* _Task goal_: Only the pictures are to be omitted; every entry beneath should otherwise be duplicated exactly.

* _Records to process_:
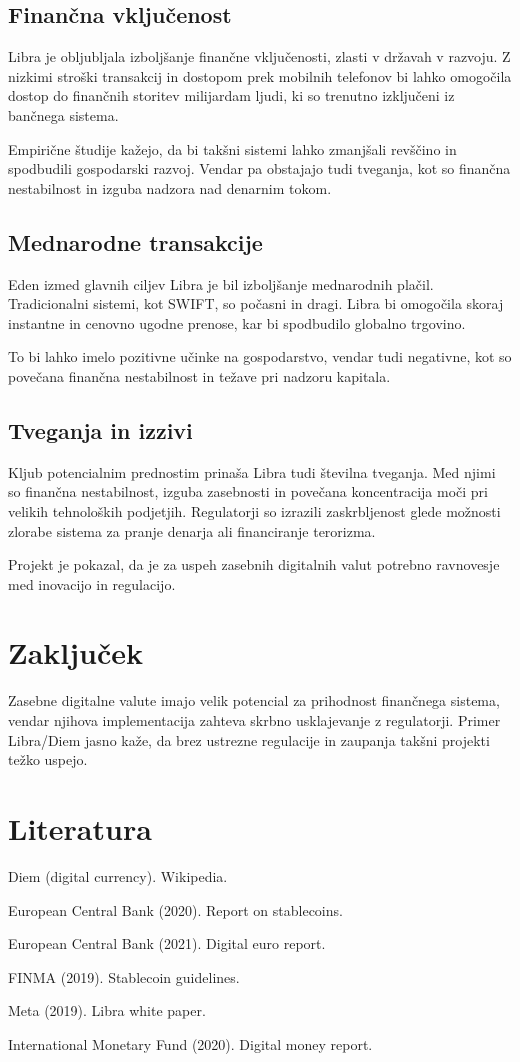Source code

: \documentclass[12pt,a4paper]{article}
\begin{document}
\subsection{Finančna vključenost}
Libra je obljubljala izboljšanje finančne vključenosti, zlasti v državah v razvoju. Z nizkimi stroški transakcij in dostopom prek mobilnih telefonov bi lahko omogočila dostop do finančnih storitev milijardam ljudi, ki so trenutno izključeni iz bančnega sistema.

Empirične študije kažejo, da bi takšni sistemi lahko zmanjšali revščino in spodbudili gospodarski razvoj. Vendar pa obstajajo tudi tveganja, kot so finančna nestabilnost in izguba nadzora nad denarnim tokom.

\subsection{Mednarodne transakcije}
Eden izmed glavnih ciljev Libra je bil izboljšanje mednarodnih plačil. Tradicionalni sistemi, kot SWIFT, so počasni in dragi. Libra bi omogočila skoraj instantne in cenovno ugodne prenose, kar bi spodbudilo globalno trgovino.

To bi lahko imelo pozitivne učinke na gospodarstvo, vendar tudi negativne, kot so povečana finančna nestabilnost in težave pri nadzoru kapitala.

\subsection{Tveganja in izzivi}
Kljub potencialnim prednostim prinaša Libra tudi številna tveganja. Med njimi so finančna nestabilnost, izguba zasebnosti in povečana koncentracija moči pri velikih tehnoloških podjetjih. Regulatorji so izrazili zaskrbljenost glede možnosti zlorabe sistema za pranje denarja ali financiranje terorizma.

Projekt je pokazal, da je za uspeh zasebnih digitalnih valut potrebno ravnovesje med inovacijo in regulacijo.

\section{Zaključek}

Zasebne digitalne valute imajo velik potencial za prihodnost finančnega sistema, vendar njihova implementacija zahteva skrbno usklajevanje z regulatorji. Primer Libra/Diem jasno kaže, da brez ustrezne regulacije in zaupanja takšni projekti težko uspejo.

\section{Literatura}

Diem (digital currency). Wikipedia.

European Central Bank (2020). Report on stablecoins.

European Central Bank (2021). Digital euro report.

FINMA (2019). Stablecoin guidelines.

Meta (2019). Libra white paper.

International Monetary Fund (2020). Digital money report.
\end{document}

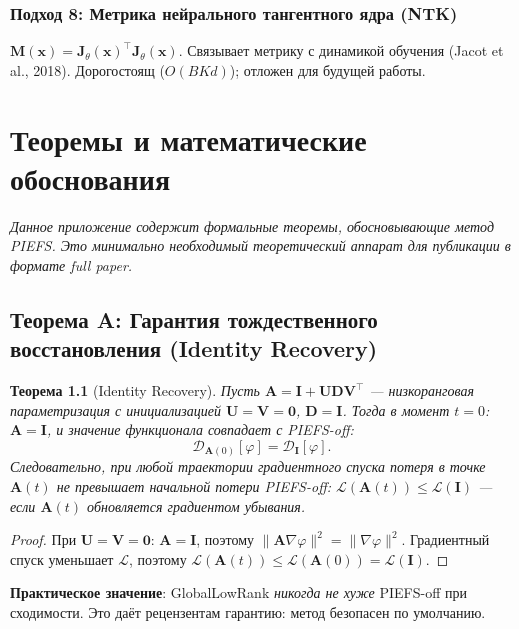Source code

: \documentclass[14pt, a4paper, oneside]{extreport}
\theoremstyle{plain}
\newtheorem{theorem}{Теорема}[chapter]
\theoremstyle{definition}
\begin{document}
\subsection{Подход 8: Метрика нейрального тангентного ядра (NTK)}
$\mathbf{M}(\mathbf{x}) = \mathbf{J}_\theta(\mathbf{x})^\top \mathbf{J}_\theta(\mathbf{x})$.
Связывает метрику с динамикой обучения (Jacot et al., 2018). Дорогостоящ ($O(BKd)$);
отложен для будущей работы.

\chapter{Теоремы и математические обоснования}
\label{app:theorems}

\emph{Данное приложение содержит формальные теоремы, обосновывающие метод PIEFS.
Это минимально необходимый теоретический аппарат для публикации в формате full paper.}

\section{Теорема A: Гарантия тождественного восстановления (Identity Recovery)}

\begin{theorem}[Identity Recovery]
Пусть $\mathbf{A} = \mathbf{I} + \mathbf{U}\mathbf{D}\mathbf{V}^\top$ — низкоранговая параметризация с инициализацией $\mathbf{U} = \mathbf{V} = \mathbf{0}$, $\mathbf{D} = \mathbf{I}$.
Тогда в момент $t=0$: $\mathbf{A} = \mathbf{I}$, и значение функционала совпадает с PIEFS-off:
\[
  \mathcal{D}_{\mathbf{A}(0)}[\varphi] = \mathcal{D}_{\mathbf{I}}[\varphi].
\]
Следовательно, при любой траектории градиентного спуска потеря в точке $\mathbf{A}(t)$ не превышает начальной потери PIEFS-off:
$\mathcal{L}(\mathbf{A}(t)) \leq \mathcal{L}(\mathbf{I})$ --- если $\mathbf{A}(t)$ обновляется градиентом убывания.
\end{theorem}

\begin{proof}
При $\mathbf{U}=\mathbf{V}=\mathbf{0}$: $\mathbf{A} = \mathbf{I}$, поэтому $\|\mathbf{A}\nabla\varphi\|^2 = \|\nabla\varphi\|^2$.
Градиентный спуск уменьшает $\mathcal{L}$, поэтому $\mathcal{L}(\mathbf{A}(t)) \leq \mathcal{L}(\mathbf{A}(0)) = \mathcal{L}(\mathbf{I})$.
\end{proof}

\noindent\textbf{Практическое значение}: GlobalLowRank \emph{никогда не хуже} PIEFS-off при сходимости.
Это даёт рецензентам гарантию: метод безопасен по умолчанию.
\end{document}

* _Solution for this exercise_:
Source code

: \documentclass[12pt,a4paper]{article}
\begin{document}
\subsection{Finančna vključenost}
Libra je obljubljala izboljšanje finančne vključenosti, zlasti v državah v razvoju. Z nizkimi stroški transakcij in dostopom prek mobilnih telefonov bi lahko omogočila dostop do finančnih storitev milijardam ljudi, ki so trenutno izključeni iz bančnega sistema.

Empirične študije kažejo, da bi takšni sistemi lahko zmanjšali revščino in spodbudili gospodarski razvoj. Vendar pa obstajajo tudi tveganja, kot so finančna nestabilnost in izguba nadzora nad denarnim tokom.

\subsection{Mednarodne transakcije}
Eden izmed glavnih ciljev Libra je bil izboljšanje mednarodnih plačil. Tradicionalni sistemi, kot SWIFT, so počasni in dragi. Libra bi omogočila skoraj instantne in cenovno ugodne prenose, kar bi spodbudilo globalno trgovino.

To bi lahko imelo pozitivne učinke na gospodarstvo, vendar tudi negativne, kot so povečana finančna nestabilnost in težave pri nadzoru kapitala.

\subsection{Tveganja in izzivi}
Kljub potencialnim prednostim prinaša Libra tudi številna tveganja. Med njimi so finančna nestabilnost, izguba zasebnosti in povečana koncentracija moči pri velikih tehnoloških podjetjih. Regulatorji so izrazili zaskrbljenost glede možnosti zlorabe sistema za pranje denarja ali financiranje terorizma.

Projekt je pokazal, da je za uspeh zasebnih digitalnih valut potrebno ravnovesje med inovacijo in regulacijo.

\section{Zaključek}

Zasebne digitalne valute imajo velik potencial za prihodnost finančnega sistema, vendar njihova implementacija zahteva skrbno usklajevanje z regulatorji. Primer Libra/Diem jasno kaže, da brez ustrezne regulacije in zaupanja takšni projekti težko uspejo.

\section{Literatura}

Diem (digital currency). Wikipedia.

European Central Bank (2020). Report on stablecoins.

European Central Bank (2021). Digital euro report.

FINMA (2019). Stablecoin guidelines.

Meta (2019). Libra white paper.

International Monetary Fund (2020). Digital money report.
\end{document}

Source code

: \documentclass[14pt, a4paper, oneside]{extreport}
\theoremstyle{plain}
\newtheorem{theorem}{Теорема}[chapter]
\theoremstyle{definition}
\begin{document}
\subsection{Подход 8: Метрика нейрального тангентного ядра (NTK)}
$\mathbf{M}(\mathbf{x}) = \mathbf{J}_\theta(\mathbf{x})^\top \mathbf{J}_\theta(\mathbf{x})$.
Связывает метрику с динамикой обучения (Jacot et al., 2018). Дорогостоящ ($O(BKd)$);
отложен для будущей работы.

\chapter{Теоремы и математические обоснования}
\label{app:theorems}

\emph{Данное приложение содержит формальные теоремы, обосновывающие метод PIEFS.
Это минимально необходимый теоретический аппарат для публикации в формате full paper.}

\section{Теорема A: Гарантия тождественного восстановления (Identity Recovery)}

\begin{theorem}[Identity Recovery]
Пусть $\mathbf{A} = \mathbf{I} + \mathbf{U}\mathbf{D}\mathbf{V}^\top$ — низкоранговая параметризация с инициализацией $\mathbf{U} = \mathbf{V} = \mathbf{0}$, $\mathbf{D} = \mathbf{I}$.
Тогда в момент $t=0$: $\mathbf{A} = \mathbf{I}$, и значение функционала совпадает с PIEFS-off:
\[
  \mathcal{D}_{\mathbf{A}(0)}[\varphi] = \mathcal{D}_{\mathbf{I}}[\varphi].
\]
Следовательно, при любой траектории градиентного спуска потеря в точке $\mathbf{A}(t)$ не превышает начальной потери PIEFS-off:
$\mathcal{L}(\mathbf{A}(t)) \leq \mathcal{L}(\mathbf{I})$ --- если $\mathbf{A}(t)$ обновляется градиентом убывания.
\end{theorem}

\begin{proof}
При $\mathbf{U}=\mathbf{V}=\mathbf{0}$: $\mathbf{A} = \mathbf{I}$, поэтому $\|\mathbf{A}\nabla\varphi\|^2 = \|\nabla\varphi\|^2$.
Градиентный спуск уменьшает $\mathcal{L}$, поэтому $\mathcal{L}(\mathbf{A}(t)) \leq \mathcal{L}(\mathbf{A}(0)) = \mathcal{L}(\mathbf{I})$.
\end{proof}

\noindent\textbf{Практическое значение}: GlobalLowRank \emph{никогда не хуже} PIEFS-off при сходимости.
Это даёт рецензентам гарантию: метод безопасен по умолчанию.
\end{document}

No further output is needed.